• _EXERCISE AIM_: Using the entries that follow, state how many lines contain the word "just". The response is that number and nothing more.

• _PROVIDED DATA_:
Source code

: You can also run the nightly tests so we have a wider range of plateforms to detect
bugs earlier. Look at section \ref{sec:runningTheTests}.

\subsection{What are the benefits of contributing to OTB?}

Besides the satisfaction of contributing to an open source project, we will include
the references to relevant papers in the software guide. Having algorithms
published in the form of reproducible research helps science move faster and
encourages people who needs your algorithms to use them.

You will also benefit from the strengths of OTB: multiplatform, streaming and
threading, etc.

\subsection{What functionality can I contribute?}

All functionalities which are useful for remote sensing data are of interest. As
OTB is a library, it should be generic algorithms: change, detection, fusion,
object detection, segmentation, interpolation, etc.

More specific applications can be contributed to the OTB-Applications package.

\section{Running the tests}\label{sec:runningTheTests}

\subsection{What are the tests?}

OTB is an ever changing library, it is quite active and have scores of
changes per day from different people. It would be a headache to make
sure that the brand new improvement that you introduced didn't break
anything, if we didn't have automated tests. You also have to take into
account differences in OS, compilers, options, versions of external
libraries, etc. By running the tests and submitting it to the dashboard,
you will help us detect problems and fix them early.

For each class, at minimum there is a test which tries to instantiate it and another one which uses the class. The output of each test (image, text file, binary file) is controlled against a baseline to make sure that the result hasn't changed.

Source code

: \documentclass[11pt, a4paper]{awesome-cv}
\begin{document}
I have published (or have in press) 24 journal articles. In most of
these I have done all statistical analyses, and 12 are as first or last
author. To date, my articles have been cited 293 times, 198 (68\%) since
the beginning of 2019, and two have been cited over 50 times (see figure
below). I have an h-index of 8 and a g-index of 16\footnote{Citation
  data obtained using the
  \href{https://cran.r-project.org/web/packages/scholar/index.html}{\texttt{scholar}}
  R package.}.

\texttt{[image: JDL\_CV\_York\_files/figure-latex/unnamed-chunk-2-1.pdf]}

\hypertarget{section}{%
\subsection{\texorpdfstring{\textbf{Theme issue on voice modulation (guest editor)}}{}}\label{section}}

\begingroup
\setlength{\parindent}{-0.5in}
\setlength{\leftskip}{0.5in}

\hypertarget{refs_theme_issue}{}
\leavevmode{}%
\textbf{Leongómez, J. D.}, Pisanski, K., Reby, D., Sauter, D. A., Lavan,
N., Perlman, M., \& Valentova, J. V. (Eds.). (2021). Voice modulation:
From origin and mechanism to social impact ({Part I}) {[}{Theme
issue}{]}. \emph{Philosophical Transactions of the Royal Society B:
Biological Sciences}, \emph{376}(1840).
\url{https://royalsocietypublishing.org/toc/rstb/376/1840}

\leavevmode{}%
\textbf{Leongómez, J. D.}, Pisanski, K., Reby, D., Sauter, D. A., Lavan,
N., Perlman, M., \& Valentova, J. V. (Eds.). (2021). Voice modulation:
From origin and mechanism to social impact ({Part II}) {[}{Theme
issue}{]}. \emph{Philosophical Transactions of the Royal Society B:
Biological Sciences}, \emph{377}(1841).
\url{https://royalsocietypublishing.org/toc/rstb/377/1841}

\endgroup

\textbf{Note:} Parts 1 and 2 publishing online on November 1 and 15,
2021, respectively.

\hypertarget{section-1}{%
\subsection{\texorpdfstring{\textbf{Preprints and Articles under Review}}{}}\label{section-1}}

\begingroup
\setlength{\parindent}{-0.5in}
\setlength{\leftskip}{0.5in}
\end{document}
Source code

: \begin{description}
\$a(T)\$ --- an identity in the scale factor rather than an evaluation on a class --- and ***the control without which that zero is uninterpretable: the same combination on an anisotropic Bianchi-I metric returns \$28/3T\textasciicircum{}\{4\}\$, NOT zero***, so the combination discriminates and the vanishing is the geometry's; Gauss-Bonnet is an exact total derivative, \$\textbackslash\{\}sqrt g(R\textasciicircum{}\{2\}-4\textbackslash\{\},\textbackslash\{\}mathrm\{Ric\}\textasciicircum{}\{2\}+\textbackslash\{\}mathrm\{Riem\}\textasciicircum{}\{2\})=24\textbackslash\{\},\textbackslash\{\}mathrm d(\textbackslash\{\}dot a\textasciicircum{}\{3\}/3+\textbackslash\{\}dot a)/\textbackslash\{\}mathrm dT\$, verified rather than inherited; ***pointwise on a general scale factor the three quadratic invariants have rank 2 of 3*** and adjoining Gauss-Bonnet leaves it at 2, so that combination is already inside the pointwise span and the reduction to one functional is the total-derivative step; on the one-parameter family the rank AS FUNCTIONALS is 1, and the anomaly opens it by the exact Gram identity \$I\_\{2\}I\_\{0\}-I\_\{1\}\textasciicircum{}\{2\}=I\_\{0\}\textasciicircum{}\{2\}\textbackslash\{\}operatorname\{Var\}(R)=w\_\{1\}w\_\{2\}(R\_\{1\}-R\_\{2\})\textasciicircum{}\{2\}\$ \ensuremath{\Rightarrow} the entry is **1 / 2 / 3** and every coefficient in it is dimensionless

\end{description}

* * *

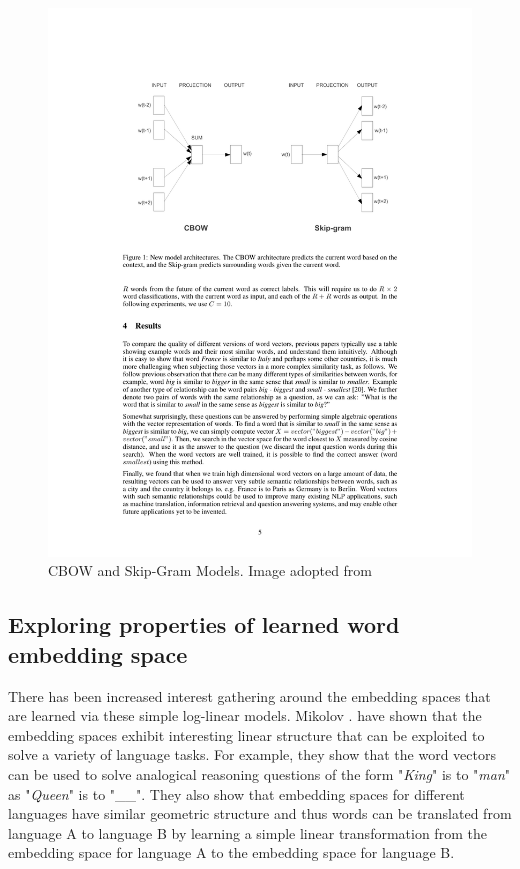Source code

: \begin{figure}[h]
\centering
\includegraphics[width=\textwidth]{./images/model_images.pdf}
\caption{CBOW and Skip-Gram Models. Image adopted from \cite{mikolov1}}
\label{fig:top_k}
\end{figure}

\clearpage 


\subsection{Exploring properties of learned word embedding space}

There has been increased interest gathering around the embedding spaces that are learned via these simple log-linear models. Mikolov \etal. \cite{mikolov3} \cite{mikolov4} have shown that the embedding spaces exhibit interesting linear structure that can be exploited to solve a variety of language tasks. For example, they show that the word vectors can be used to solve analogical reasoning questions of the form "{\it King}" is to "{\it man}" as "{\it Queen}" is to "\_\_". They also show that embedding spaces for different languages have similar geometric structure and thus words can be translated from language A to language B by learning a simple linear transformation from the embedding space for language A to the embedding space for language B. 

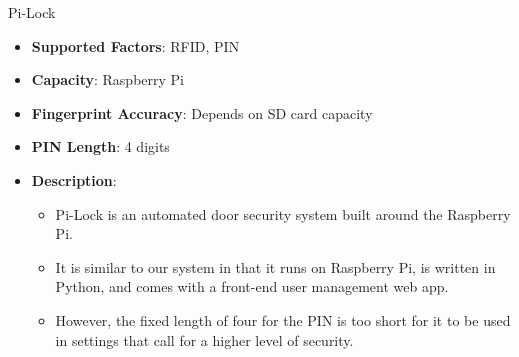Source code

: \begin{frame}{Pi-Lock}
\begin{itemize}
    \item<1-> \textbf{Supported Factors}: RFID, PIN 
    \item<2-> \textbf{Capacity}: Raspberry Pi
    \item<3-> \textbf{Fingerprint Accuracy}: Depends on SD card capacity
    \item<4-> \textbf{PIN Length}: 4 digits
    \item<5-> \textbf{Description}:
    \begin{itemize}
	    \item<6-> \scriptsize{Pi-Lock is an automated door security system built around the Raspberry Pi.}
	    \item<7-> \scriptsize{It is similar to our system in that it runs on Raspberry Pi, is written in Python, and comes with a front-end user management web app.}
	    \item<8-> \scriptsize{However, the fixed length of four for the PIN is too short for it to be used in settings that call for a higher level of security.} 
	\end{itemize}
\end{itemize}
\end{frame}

---

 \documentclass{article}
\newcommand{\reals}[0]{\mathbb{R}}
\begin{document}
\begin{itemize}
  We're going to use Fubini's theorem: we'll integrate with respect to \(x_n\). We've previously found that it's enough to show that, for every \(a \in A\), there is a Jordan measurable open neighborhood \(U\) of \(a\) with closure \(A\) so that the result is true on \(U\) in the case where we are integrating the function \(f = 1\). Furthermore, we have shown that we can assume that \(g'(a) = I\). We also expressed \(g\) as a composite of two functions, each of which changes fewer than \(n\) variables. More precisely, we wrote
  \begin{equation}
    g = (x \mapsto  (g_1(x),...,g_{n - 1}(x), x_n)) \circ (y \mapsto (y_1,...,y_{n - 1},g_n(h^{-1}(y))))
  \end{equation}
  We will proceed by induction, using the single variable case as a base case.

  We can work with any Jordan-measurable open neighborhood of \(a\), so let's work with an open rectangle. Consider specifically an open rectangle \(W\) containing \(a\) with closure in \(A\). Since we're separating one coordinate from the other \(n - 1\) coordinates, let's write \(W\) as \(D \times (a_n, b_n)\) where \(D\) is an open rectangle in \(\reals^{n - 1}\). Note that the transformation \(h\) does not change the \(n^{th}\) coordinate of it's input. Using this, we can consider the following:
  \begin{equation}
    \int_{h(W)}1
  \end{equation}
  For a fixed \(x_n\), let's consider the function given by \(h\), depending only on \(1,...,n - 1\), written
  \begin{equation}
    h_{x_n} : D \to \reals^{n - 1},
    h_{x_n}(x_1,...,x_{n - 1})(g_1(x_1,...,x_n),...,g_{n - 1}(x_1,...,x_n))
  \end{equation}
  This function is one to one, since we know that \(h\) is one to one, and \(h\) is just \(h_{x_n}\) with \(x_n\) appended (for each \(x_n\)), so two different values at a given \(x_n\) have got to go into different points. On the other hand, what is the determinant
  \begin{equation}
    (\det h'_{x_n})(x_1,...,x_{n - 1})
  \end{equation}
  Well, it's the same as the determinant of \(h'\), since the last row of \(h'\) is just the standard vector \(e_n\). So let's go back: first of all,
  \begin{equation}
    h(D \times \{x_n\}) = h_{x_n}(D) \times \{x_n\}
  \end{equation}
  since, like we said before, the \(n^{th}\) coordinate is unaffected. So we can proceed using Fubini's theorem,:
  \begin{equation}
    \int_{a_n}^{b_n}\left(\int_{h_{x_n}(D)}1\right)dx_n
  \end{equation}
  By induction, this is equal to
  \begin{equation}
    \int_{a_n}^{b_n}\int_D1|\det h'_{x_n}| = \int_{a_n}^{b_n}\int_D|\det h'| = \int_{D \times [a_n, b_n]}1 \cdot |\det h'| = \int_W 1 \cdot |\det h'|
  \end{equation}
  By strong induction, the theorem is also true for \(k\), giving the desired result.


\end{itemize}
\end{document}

• _PROBLEM SOLUTION_: 2